- EUR/USD refreshes intraday high to portray the first positive daily performance in three.
- Market sentiment improves on Biden-Putin summit news, Blinken-Lavrov on the cards as well.
- Hawkish ECB rhetoric contrasts recently easy Fedspeak to underpin further upside of the pair.
- Preliminary PMIs for February, Fedspeak decorates calendar but risk catalysts are more important for near-term directions.
EUR/USD takes the bids to renew intraday high near 1.1365, up 0.35% intraday as it snaps two-day downtrend during the late Asian session on Monday. The major currency pair not only dropped during the last two days but also portrayed a fortnight-long south-run before the latest recovery, mainly due to the improvement in the risk appetite.
Global markets began the trading week on a back foot as weekend news marked an explosion was heard in the center of the rebel-held city of Donetsk in eastern Ukraine.

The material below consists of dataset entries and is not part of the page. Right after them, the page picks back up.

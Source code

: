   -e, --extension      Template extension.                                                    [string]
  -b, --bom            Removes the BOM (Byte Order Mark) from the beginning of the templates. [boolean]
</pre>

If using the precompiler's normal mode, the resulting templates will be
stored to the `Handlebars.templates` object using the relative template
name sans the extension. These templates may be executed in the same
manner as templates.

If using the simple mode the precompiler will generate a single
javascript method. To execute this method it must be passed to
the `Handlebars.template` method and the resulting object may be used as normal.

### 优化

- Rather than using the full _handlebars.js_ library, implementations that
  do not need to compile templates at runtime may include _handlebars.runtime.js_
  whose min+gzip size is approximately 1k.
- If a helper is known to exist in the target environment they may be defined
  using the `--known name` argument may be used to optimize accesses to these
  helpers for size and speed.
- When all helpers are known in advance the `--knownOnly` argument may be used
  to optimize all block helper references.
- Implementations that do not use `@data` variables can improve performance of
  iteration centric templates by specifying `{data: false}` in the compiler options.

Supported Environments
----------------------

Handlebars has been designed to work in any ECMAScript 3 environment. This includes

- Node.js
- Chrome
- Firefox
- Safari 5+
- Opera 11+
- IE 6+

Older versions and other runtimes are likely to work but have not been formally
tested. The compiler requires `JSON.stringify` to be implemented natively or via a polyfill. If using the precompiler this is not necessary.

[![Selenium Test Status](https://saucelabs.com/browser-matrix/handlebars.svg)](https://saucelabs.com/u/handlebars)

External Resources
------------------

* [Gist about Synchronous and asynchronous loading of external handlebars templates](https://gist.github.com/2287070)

However, the sentiment quickly improved after AFP quoted French President Emanuel Macron who proposed a summit including US President Joe Biden and his Russian counterpart Vladimir Putin. The news also mentioned that both the parties have accepted the “principle” of a summit. Following the news, the White House said, “President Biden accepted in principle a meeting with President Putin following that engagement, again, if an invasion hasn’t happened.”
While portraying the risk-on mood, the S&P 500 Futures reverse the early Asian loss of around 0.50% while the US Dollar Index (DXY) remains pressured around 95.80 by the press time.
In addition to the firmer sentiment, recently softer Fedspeak also weighs on the USD and helps the EUR/USD to consolidate the latest losses. That said, Federal Reserve Bank of Chicago President and FOMC member Charles Evans said on Friday that the current Fed policy had been "wrong-footed" in the face of high inflation, but may not need to become restrictive. On the other hand, New York Federal Reserve Bank President John Williams and the No. 2 official on the Fed’s policy-setting panel mentioned, "I don’t see any compelling argument to taking a big step at the beginning."
On the same line, Bloomberg quoted European Central Bank (ECB) sources to mention, “Policymakers are edging towards a rate hike before the end of 2022 to stem more persistent than expected inflationary pressures and a stronger inflation outlook.”
Looking forward, EUR/USD traders will pay close attention to the Russia-Ukraine developments as the Biden-Putin summit may de-escalate market fears of a war between Moscow and Kyiv. The meeting between US Secretary of State Antony Blinken and Russian Foreign Minister Sergei Lavrov is also important for fresh impulse.
On an intraday basis, preliminary readings of February month’s PMI figures for Germany, the Eurozone and the US will be crucial. Also important will be a speech from Fed Governor Michelle W. "Miki" Bowman".
Technical analysis
Although steady RSI suggests short-term EUR/USD grind between the 100-DMA and 12-day-old support, respectively around 1.1425 and 1.1290, recently bearish MACD signals keep sellers hopeful.